Copy each line below holding "等参数影响".

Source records
::::::::::

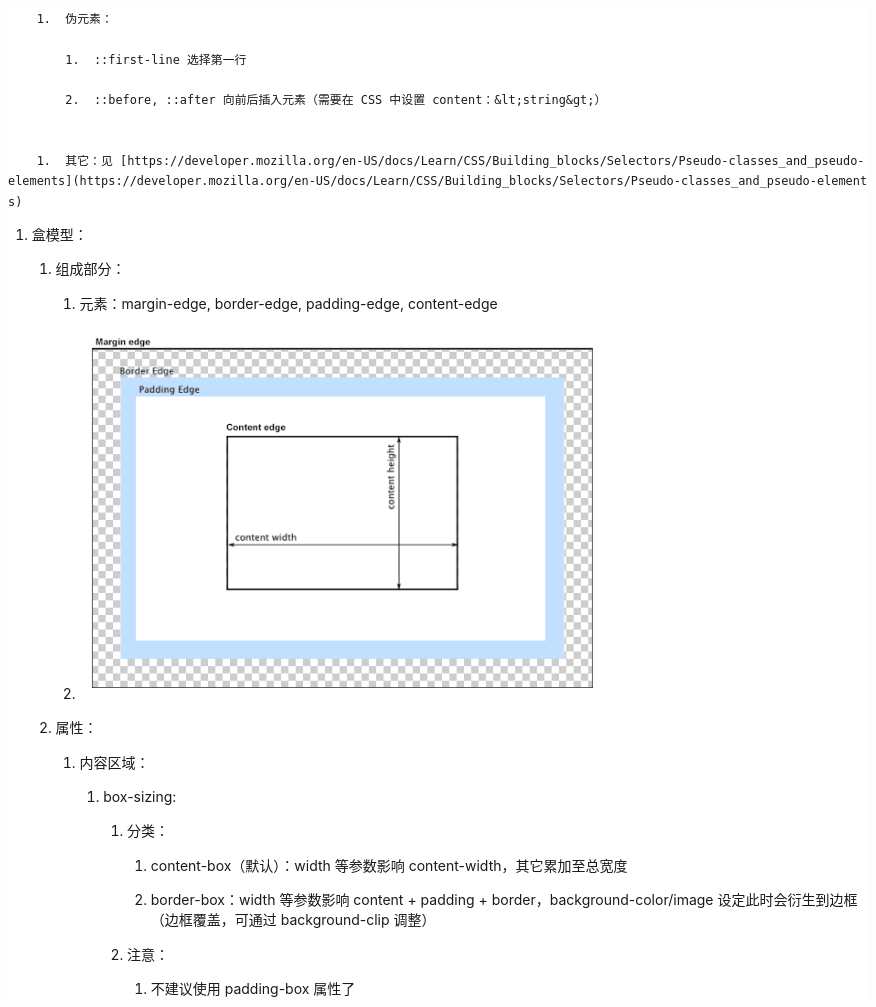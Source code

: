         1.  伪元素：

            1.  ::first-line 选择第一行

            2.  ::before, ::after 向前后插入元素（需要在 CSS 中设置 content：&lt;string&gt;）

        
        1.  其它：见 [https://developer.mozilla.org/en-US/docs/Learn/CSS/Building_blocks/Selectors/Pseudo-classes_and_pseudo-elements](https://developer.mozilla.org/en-US/docs/Learn/CSS/Building_blocks/Selectors/Pseudo-classes_and_pseudo-elements)


1.  盒模型：

    1.  组成部分：

        1.  元素：margin-edge, border-edge, padding-edge, content-edge

        2.  <img src="media/css_review/image1.png" style="width:5.76806in;height:3.86806in" />

    
    1.  属性：

        1.  内容区域：

            1.  box-sizing:

                1.  分类：

                    1.  content-box（默认）：width 等参数影响 content-width，其它累加至总宽度

                    2.  border-box：width 等参数影响 content + padding + border，background-color/image 设定此时会衍生到边框（边框覆盖，可通过 background-clip 调整）

                
                1.  注意：

                    1.  不建议使用 padding-box 属性了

::::::::::

== Solution for this task ==
                    1.  content-box（默认）：width 等参数影响 content-width，其它累加至总宽度
                    2.  border-box：width 等参数影响 content + padding + border，background-color/image 设定此时会衍生到边框（边框覆盖，可通过 background-clip 调整）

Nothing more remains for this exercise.